Mas dois motivos me fizeram repensar no filme e também montar esse texto. O primeiro é Mikey Madison, cujo trabalho eu já tinha adorado lá em Pânico, e aqui tem todo o espaço e tempo que merecia para mostrar do que é capaz. E o segundo, sendo sincero, é porque minha bolha do Bluesky adorou o filme e eu considero muito a opinião dos meus amigos (🫶). Lendo algumas entrevistas do diretor e de Mikey, e absorvendo um pouco mais das ideias do filme, consigo dizer que encontrei os meios de apreciá-lo.

Um dos pontos mais fortes do filme está no quão bem ambientado e estilizado ele é. As festas, casas e restaurantes todos são únicos e passam sua mensagem muito claramente. E dado como temos tantos momentos coloridos no filme, seria fácil tudo virar um grande borrão de luzes néon e fumaças, mas a vibe do HQ onde o filme começa é completamente diferente das festas de Vegas e são completamente diferentes do restaurante onde vários quarentões estão curtindo um anoitecer de karaokê. Na mesma linha, cada personagem tem roupas, cabelos, sotaques e trejeitos que em poucos segundos de cena nos mostram com facilidade quem eles são. Inclusive, meus parabéns a quem teve a ideia de dar a Mikey seu fairy-hair-tinsel, eles caem como uma luva na personagem, que em momento algum abre mão dele ou de suas longas unhas.

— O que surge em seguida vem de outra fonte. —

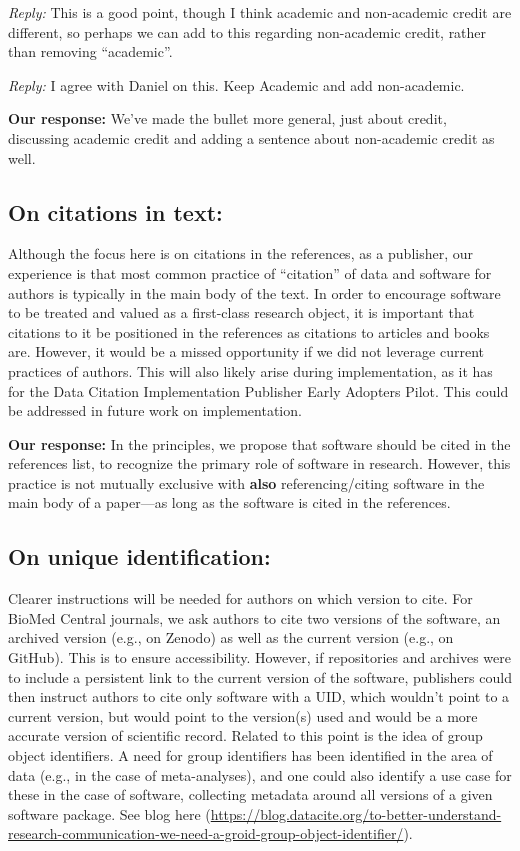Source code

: \documentclass[12pt, oneside]{amsart}
\begin{document}
\emph{Reply:} This is a good point, though I think academic and non-academic credit are different, so perhaps we can add to this regarding non-academic credit, rather than removing ``academic''.

\emph{Reply:} I agree with Daniel on this. Keep Academic and add non-academic.

\textbf{Our response:} We've made the bullet more general, just about credit, discussing academic credit and adding a sentence about non-academic credit as well.

\subsection{On citations in text:} Although the focus here is on citations in the references, as a publisher, our experience is that most common practice of ``citation'' of data and software for authors is typically in the main body of the text. In order to encourage software to be treated and valued as a first-class research object, it is important that citations to it be positioned in the references as citations to articles and books are. However, it would be a missed opportunity if we did not leverage current practices of authors. This will also likely arise during implementation, as it has for the Data Citation Implementation Publisher Early Adopters Pilot. This could be addressed in future work on implementation.

\textbf{Our response:} In the principles, we propose that software should be cited in the references list, to recognize the primary role of software in research. However, this practice is not mutually exclusive with \textbf{also} referencing\slash citing software in the main body of a paper---as long as the software is cited in the references.

\subsection{On unique identification:} Clearer instructions will be needed for authors on which version to cite. For BioMed Central journals, we ask authors to cite two versions of the software, an archived version (e.g., on Zenodo) as well as the current version (e.g., on GitHub). This is to ensure accessibility. However, if repositories and archives were to include a persistent link to the current version of the software, publishers could then instruct authors to cite only software with a UID, which wouldn't point to a current version, but would point to the version(s) used and would be a more accurate version of scientific record. Related to this point is the idea of group object identifiers. A need for group identifiers has been identified in the area of data (e.g., in the case of meta-analyses), and one could also identify a use case for these in the case of software, collecting metadata around all versions of a given software package. See blog here (\url{https://blog.datacite.org/to-better-understand-research-communication-we-need-a-groid-group-object-identifier/}).
\end{document}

Outro ponto forte, senão o mais forte, é a atuação de Mikey no papel de Anora. A personagem é cheia de personalidade, e não tem medo de gritar, espernear, surtar quando precisa, mas também sabe atuar muito bem com muito pouco em cenas mais contidas. Pra mim, um resumo dessa maestria, é quando após passar mais de meio filme correndo atrás de seu marido, ele finalmente volta a ficar sóbrio e deixa claro pra ela como todo aquele casamento não passou de uma diversão, de um programa estendido. Mudando completamente de postura, Anora volta à persona profissional, voltando para sua voz mais fina e delicada e jogando o cabelo de lado. Anora ficou de lado, Ani voltou a tomar as rédeas. E esse momento também nos faz perceber o quanto a atuação de Mikey foi evoluindo ao longo do filme. Sua personagem foi se desarmando aos poucos pelo filme, de modo que mal notamos como ela estava diferente, mas aqui nesse momento percebemos como quase que tivemos duas personagens na tela.

Ainda, um filme que encaixa um gemidão do zap no meio de sua sonoplastia (ainda que indiretamente, graças à Slayyyter) merece algumas estrelas, né?

A cena final também é um excelente momento, num plano tão contido e sem cor, e quase nenhuma fala. Mas com atuações excelentes de Mikey e Yura Borisov, somos inundados de compaixão pelos dois personagens. Depois de um filme de tantas paletas, cenários e surtos, o mini-plano-sequência nos encanta com calma, vulnerabilidade e maturidade. 

Talvez, porém, não consiga achar o filme em si todo aquele mousse. Ainda acho que ele troca demais de gêneros dentro de si, e acaba desequilibrando um pouco a duração desses momentos, mas sendo tão bem filmado e escalado, ele se sustenta no final das contas. Tomara que esta seja uma plataforma que lance Mikey ao estrelato global definitivo porque ela mergulha de corpo e alma nos seus papéis, fazendo drama ou comédia ou terror com excelência. Só torço pra que não a lance tanto a ponto de levar nesse ano a estatueta de melhor atriz. Perdão, Mikey.